RECORDED DATA>

- Opening Delimiter -

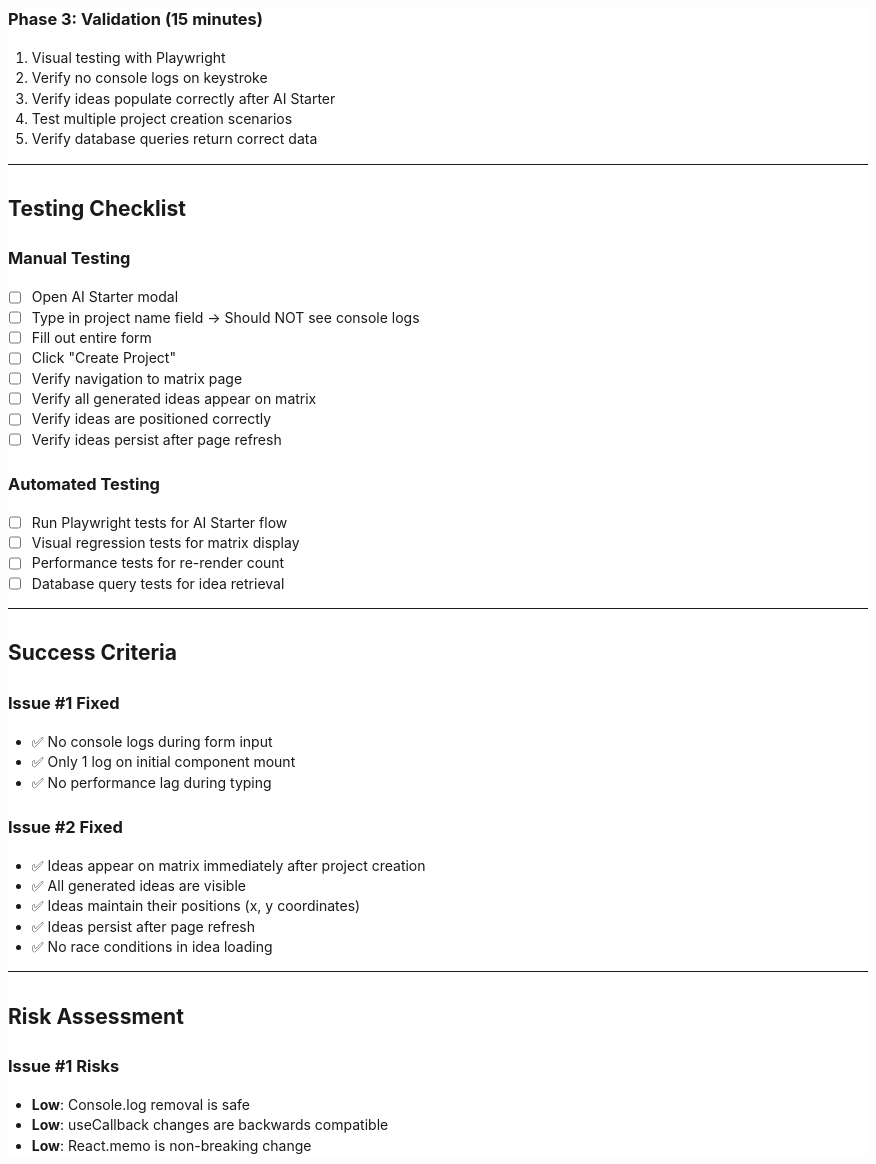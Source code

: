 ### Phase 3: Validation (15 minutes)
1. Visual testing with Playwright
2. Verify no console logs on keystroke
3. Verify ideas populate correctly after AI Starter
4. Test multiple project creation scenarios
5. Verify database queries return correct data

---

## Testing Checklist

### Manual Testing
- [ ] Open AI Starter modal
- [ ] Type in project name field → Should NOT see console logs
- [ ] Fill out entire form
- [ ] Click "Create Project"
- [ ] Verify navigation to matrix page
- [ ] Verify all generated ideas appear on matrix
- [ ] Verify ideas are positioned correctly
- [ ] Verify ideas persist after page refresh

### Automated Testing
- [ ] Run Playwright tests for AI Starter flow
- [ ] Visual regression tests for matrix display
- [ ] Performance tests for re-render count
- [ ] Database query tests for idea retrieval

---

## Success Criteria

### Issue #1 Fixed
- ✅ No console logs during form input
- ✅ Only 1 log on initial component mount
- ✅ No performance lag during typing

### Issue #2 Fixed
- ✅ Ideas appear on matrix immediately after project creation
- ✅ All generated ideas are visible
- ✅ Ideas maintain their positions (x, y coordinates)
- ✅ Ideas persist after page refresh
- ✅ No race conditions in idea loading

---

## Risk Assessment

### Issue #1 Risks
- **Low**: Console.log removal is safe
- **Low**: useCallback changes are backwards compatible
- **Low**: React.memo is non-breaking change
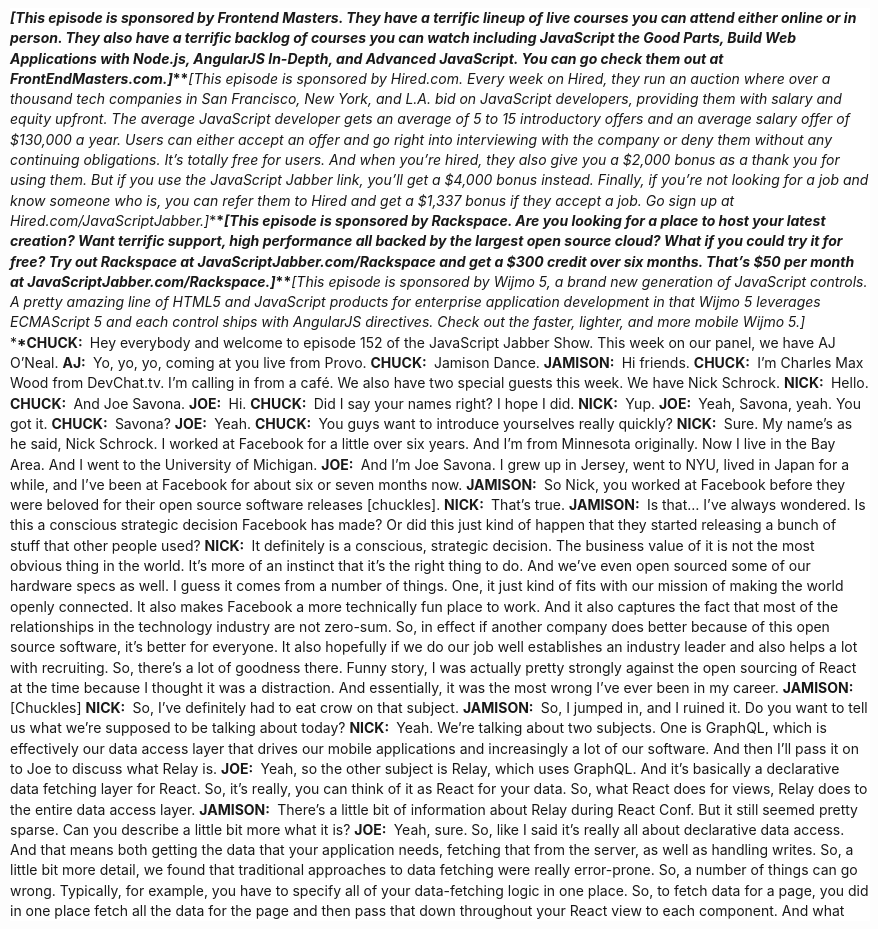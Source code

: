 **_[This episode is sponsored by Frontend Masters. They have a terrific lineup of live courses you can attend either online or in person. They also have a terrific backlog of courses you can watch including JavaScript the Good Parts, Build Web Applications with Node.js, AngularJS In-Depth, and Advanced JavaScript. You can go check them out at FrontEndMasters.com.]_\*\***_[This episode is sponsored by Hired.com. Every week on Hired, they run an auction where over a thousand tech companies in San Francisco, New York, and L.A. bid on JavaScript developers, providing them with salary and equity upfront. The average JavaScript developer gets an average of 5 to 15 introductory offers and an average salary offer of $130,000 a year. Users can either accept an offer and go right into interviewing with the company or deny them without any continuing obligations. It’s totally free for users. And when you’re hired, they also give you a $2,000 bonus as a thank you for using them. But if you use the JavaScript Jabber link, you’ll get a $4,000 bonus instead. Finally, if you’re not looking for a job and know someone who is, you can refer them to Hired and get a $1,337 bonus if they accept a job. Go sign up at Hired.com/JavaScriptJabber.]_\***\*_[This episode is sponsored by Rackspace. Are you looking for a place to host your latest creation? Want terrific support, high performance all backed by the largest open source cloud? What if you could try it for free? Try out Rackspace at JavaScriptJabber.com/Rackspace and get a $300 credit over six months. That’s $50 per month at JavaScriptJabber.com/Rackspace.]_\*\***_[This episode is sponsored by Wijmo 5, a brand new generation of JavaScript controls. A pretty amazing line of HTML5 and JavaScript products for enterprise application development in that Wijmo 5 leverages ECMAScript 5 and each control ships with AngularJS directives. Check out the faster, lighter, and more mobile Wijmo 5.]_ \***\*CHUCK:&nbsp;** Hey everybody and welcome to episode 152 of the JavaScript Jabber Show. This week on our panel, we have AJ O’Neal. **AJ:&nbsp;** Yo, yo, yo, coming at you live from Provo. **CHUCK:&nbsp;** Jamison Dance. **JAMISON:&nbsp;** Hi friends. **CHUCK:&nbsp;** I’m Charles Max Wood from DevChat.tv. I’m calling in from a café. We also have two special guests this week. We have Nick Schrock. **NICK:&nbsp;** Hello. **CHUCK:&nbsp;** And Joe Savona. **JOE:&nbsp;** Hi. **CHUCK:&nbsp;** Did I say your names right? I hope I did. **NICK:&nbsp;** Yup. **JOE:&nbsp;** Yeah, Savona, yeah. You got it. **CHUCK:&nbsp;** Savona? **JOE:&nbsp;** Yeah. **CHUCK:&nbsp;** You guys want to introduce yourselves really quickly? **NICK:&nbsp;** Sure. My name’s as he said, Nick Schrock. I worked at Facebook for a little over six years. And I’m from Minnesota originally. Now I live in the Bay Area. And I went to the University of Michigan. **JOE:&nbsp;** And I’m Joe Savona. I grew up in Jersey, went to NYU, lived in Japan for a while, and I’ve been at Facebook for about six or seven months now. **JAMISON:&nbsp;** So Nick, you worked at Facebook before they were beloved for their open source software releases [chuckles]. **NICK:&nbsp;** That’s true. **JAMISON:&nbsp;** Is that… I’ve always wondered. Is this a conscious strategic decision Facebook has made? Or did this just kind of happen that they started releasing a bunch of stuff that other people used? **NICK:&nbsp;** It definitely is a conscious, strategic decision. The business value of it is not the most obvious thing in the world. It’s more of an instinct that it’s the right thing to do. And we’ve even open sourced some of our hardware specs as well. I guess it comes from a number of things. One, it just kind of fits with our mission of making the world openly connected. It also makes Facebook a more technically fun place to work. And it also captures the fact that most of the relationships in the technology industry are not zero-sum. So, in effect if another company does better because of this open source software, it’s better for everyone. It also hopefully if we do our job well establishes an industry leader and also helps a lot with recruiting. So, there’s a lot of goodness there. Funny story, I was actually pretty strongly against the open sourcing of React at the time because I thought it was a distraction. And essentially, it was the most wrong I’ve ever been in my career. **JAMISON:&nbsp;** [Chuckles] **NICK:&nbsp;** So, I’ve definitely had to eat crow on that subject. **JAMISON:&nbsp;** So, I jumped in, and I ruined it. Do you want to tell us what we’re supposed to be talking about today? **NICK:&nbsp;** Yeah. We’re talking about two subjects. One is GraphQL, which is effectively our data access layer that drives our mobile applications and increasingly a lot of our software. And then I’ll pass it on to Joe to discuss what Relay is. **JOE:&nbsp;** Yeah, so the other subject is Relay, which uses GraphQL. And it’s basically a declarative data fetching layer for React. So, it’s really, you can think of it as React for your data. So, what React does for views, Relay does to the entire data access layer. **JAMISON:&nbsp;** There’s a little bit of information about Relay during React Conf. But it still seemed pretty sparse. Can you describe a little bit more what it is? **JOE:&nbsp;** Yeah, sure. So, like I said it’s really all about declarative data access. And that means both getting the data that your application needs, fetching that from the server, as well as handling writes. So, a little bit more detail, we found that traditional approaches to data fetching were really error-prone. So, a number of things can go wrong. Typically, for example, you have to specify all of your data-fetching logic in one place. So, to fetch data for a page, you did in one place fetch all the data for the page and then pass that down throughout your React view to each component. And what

- Closing Delimiter -

WHAT IS BEING ASKED> Where the data contains an image, skip the image and copy everything else exactly as it appears.

SOLUTION>
Source code

: ### Phase 3: Validation (15 minutes)
1. Visual testing with Playwright
2. Verify no console logs on keystroke
3. Verify ideas populate correctly after AI Starter
4. Test multiple project creation scenarios
5. Verify database queries return correct data

---

## Testing Checklist

### Manual Testing
- [ ] Open AI Starter modal
- [ ] Type in project name field → Should NOT see console logs
- [ ] Fill out entire form
- [ ] Click "Create Project"
- [ ] Verify navigation to matrix page
- [ ] Verify all generated ideas appear on matrix
- [ ] Verify ideas are positioned correctly
- [ ] Verify ideas persist after page refresh

### Automated Testing
- [ ] Run Playwright tests for AI Starter flow
- [ ] Visual regression tests for matrix display
- [ ] Performance tests for re-render count
- [ ] Database query tests for idea retrieval

---

## Success Criteria

### Issue #1 Fixed
- ✅ No console logs during form input
- ✅ Only 1 log on initial component mount
- ✅ No performance lag during typing

### Issue #2 Fixed
- ✅ Ideas appear on matrix immediately after project creation
- ✅ All generated ideas are visible
- ✅ Ideas maintain their positions (x, y coordinates)
- ✅ Ideas persist after page refresh
- ✅ No race conditions in idea loading

---

## Risk Assessment

### Issue #1 Risks
- **Low**: Console.log removal is safe
- **Low**: useCallback changes are backwards compatible
- **Low**: React.memo is non-breaking change
Source code

: **_[This episode is sponsored by Frontend Masters. They have a terrific lineup of live courses you can attend either online or in person. They also have a terrific backlog of courses you can watch including JavaScript the Good Parts, Build Web Applications with Node.js, AngularJS In-Depth, and Advanced JavaScript. You can go check them out at FrontEndMasters.com.]_\*\***_[This episode is sponsored by Hired.com. Every week on Hired, they run an auction where over a thousand tech companies in San Francisco, New York, and L.A. bid on JavaScript developers, providing them with salary and equity upfront. The average JavaScript developer gets an average of 5 to 15 introductory offers and an average salary offer of $130,000 a year. Users can either accept an offer and go right into interviewing with the company or deny them without any continuing obligations. It’s totally free for users. And when you’re hired, they also give you a $2,000 bonus as a thank you for using them. But if you use the JavaScript Jabber link, you’ll get a $4,000 bonus instead. Finally, if you’re not looking for a job and know someone who is, you can refer them to Hired and get a $1,337 bonus if they accept a job. Go sign up at Hired.com/JavaScriptJabber.]_\***\*_[This episode is sponsored by Rackspace. Are you looking for a place to host your latest creation? Want terrific support, high performance all backed by the largest open source cloud? What if you could try it for free? Try out Rackspace at JavaScriptJabber.com/Rackspace and get a $300 credit over six months. That’s $50 per month at JavaScriptJabber.com/Rackspace.]_\*\***_[This episode is sponsored by Wijmo 5, a brand new generation of JavaScript controls. A pretty amazing line of HTML5 and JavaScript products for enterprise application development in that Wijmo 5 leverages ECMAScript 5 and each control ships with AngularJS directives. Check out the faster, lighter, and more mobile Wijmo 5.]_ \***\*CHUCK:&nbsp;** Hey everybody and welcome to episode 152 of the JavaScript Jabber Show. This week on our panel, we have AJ O’Neal. **AJ:&nbsp;** Yo, yo, yo, coming at you live from Provo. **CHUCK:&nbsp;** Jamison Dance. **JAMISON:&nbsp;** Hi friends. **CHUCK:&nbsp;** I’m Charles Max Wood from DevChat.tv. I’m calling in from a café. We also have two special guests this week. We have Nick Schrock. **NICK:&nbsp;** Hello. **CHUCK:&nbsp;** And Joe Savona. **JOE:&nbsp;** Hi. **CHUCK:&nbsp;** Did I say your names right? I hope I did. **NICK:&nbsp;** Yup. **JOE:&nbsp;** Yeah, Savona, yeah. You got it. **CHUCK:&nbsp;** Savona? **JOE:&nbsp;** Yeah. **CHUCK:&nbsp;** You guys want to introduce yourselves really quickly? **NICK:&nbsp;** Sure. My name’s as he said, Nick Schrock. I worked at Facebook for a little over six years. And I’m from Minnesota originally. Now I live in the Bay Area. And I went to the University of Michigan. **JOE:&nbsp;** And I’m Joe Savona. I grew up in Jersey, went to NYU, lived in Japan for a while, and I’ve been at Facebook for about six or seven months now. **JAMISON:&nbsp;** So Nick, you worked at Facebook before they were beloved for their open source software releases [chuckles]. **NICK:&nbsp;** That’s true. **JAMISON:&nbsp;** Is that… I’ve always wondered. Is this a conscious strategic decision Facebook has made? Or did this just kind of happen that they started releasing a bunch of stuff that other people used? **NICK:&nbsp;** It definitely is a conscious, strategic decision. The business value of it is not the most obvious thing in the world. It’s more of an instinct that it’s the right thing to do. And we’ve even open sourced some of our hardware specs as well. I guess it comes from a number of things. One, it just kind of fits with our mission of making the world openly connected. It also makes Facebook a more technically fun place to work. And it also captures the fact that most of the relationships in the technology industry are not zero-sum. So, in effect if another company does better because of this open source software, it’s better for everyone. It also hopefully if we do our job well establishes an industry leader and also helps a lot with recruiting. So, there’s a lot of goodness there. Funny story, I was actually pretty strongly against the open sourcing of React at the time because I thought it was a distraction. And essentially, it was the most wrong I’ve ever been in my career. **JAMISON:&nbsp;** [Chuckles] **NICK:&nbsp;** So, I’ve definitely had to eat crow on that subject. **JAMISON:&nbsp;** So, I jumped in, and I ruined it. Do you want to tell us what we’re supposed to be talking about today? **NICK:&nbsp;** Yeah. We’re talking about two subjects. One is GraphQL, which is effectively our data access layer that drives our mobile applications and increasingly a lot of our software. And then I’ll pass it on to Joe to discuss what Relay is. **JOE:&nbsp;** Yeah, so the other subject is Relay, which uses GraphQL. And it’s basically a declarative data fetching layer for React. So, it’s really, you can think of it as React for your data. So, what React does for views, Relay does to the entire data access layer. **JAMISON:&nbsp;** There’s a little bit of information about Relay during React Conf. But it still seemed pretty sparse. Can you describe a little bit more what it is? **JOE:&nbsp;** Yeah, sure. So, like I said it’s really all about declarative data access. And that means both getting the data that your application needs, fetching that from the server, as well as handling writes. So, a little bit more detail, we found that traditional approaches to data fetching were really error-prone. So, a number of things can go wrong. Typically, for example, you have to specify all of your data-fetching logic in one place. So, to fetch data for a page, you did in one place fetch all the data for the page and then pass that down throughout your React view to each component. And what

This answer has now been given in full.